§ **DIRECTIONS FOR THIS TASK**: The expected response is a copy of every line in the entries below that includes the word "block".

§ **PROVIDED ENTRIES**:
------------------------
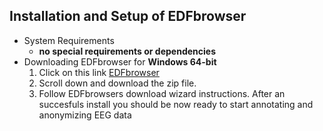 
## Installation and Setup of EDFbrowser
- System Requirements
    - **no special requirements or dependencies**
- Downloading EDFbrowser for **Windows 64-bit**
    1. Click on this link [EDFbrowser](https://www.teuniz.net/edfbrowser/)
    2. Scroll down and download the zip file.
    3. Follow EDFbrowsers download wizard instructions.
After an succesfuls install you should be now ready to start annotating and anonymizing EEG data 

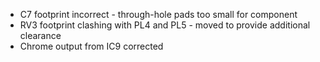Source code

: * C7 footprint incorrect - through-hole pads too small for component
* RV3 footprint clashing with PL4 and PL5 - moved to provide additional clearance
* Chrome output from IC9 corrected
------------------------
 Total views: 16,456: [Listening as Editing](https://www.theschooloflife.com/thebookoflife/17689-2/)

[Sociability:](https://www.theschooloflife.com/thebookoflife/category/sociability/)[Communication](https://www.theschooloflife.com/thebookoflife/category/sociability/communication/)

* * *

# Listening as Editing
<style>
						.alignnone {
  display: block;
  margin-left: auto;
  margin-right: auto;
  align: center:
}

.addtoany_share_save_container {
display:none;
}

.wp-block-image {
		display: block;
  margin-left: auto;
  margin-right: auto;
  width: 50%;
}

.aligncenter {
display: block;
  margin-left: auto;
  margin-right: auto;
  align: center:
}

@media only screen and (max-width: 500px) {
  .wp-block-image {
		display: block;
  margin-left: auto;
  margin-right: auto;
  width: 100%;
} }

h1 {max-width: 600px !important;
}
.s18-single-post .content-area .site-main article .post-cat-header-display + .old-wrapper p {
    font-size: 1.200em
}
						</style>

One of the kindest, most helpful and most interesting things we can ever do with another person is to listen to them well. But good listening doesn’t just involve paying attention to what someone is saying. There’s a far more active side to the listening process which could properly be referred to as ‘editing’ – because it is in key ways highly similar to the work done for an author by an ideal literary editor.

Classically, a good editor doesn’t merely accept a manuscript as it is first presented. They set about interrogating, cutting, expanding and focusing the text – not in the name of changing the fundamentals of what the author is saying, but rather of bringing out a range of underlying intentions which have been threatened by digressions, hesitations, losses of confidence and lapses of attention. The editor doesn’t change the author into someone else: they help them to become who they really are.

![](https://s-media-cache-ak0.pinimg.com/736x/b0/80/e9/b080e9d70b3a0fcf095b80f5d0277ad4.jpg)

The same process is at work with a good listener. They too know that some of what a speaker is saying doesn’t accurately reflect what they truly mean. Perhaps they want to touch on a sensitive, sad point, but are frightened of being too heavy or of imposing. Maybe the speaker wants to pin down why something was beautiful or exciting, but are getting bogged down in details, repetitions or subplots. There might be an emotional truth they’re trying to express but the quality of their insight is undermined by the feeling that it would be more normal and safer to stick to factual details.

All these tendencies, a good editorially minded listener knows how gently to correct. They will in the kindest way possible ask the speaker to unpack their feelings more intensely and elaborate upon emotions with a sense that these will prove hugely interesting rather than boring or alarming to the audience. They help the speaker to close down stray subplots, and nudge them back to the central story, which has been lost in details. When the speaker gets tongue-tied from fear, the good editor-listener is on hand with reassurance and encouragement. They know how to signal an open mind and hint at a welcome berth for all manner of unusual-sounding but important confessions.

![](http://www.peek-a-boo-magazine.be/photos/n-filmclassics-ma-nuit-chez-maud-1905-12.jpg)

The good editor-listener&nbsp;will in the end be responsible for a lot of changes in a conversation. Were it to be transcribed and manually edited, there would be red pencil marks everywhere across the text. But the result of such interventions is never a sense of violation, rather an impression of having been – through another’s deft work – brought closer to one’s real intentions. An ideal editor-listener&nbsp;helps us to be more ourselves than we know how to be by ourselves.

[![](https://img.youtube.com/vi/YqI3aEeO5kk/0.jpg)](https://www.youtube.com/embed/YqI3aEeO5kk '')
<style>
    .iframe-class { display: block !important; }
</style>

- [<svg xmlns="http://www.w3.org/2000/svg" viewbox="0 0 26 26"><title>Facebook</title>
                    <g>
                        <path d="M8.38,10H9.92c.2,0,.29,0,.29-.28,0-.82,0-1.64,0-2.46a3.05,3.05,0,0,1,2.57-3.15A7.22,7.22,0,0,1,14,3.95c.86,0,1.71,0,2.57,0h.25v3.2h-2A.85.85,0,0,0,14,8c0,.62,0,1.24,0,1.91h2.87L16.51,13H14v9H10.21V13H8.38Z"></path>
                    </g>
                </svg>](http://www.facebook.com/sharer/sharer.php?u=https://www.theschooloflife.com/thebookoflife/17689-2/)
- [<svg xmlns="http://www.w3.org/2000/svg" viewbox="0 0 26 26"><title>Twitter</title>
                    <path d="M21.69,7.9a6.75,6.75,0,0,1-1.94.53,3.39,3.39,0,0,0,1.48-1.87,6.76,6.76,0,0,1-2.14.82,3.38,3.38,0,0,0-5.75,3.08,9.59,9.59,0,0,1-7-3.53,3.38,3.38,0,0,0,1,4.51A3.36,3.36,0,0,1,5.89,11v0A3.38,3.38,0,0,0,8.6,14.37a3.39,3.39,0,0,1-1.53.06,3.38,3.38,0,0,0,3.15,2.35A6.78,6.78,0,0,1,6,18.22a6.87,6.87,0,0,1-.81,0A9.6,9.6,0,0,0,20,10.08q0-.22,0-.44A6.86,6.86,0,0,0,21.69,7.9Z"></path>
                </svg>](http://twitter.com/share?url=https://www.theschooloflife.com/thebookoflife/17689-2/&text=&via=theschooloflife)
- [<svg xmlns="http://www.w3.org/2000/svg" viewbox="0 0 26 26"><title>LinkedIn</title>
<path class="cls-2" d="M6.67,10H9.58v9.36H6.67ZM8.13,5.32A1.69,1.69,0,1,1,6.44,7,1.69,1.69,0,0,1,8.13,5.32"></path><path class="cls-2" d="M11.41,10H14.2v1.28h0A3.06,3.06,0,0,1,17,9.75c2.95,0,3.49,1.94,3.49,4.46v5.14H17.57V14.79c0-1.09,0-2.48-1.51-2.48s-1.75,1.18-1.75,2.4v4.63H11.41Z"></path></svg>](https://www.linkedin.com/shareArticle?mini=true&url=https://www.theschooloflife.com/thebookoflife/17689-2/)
------------------------
§ **OUTPUT OF THE EXERCISE**:
  display: block;
.wp-block-image {
		display: block;
display: block;
  .wp-block-image {
		display: block;
    .iframe-class { display: block !important; }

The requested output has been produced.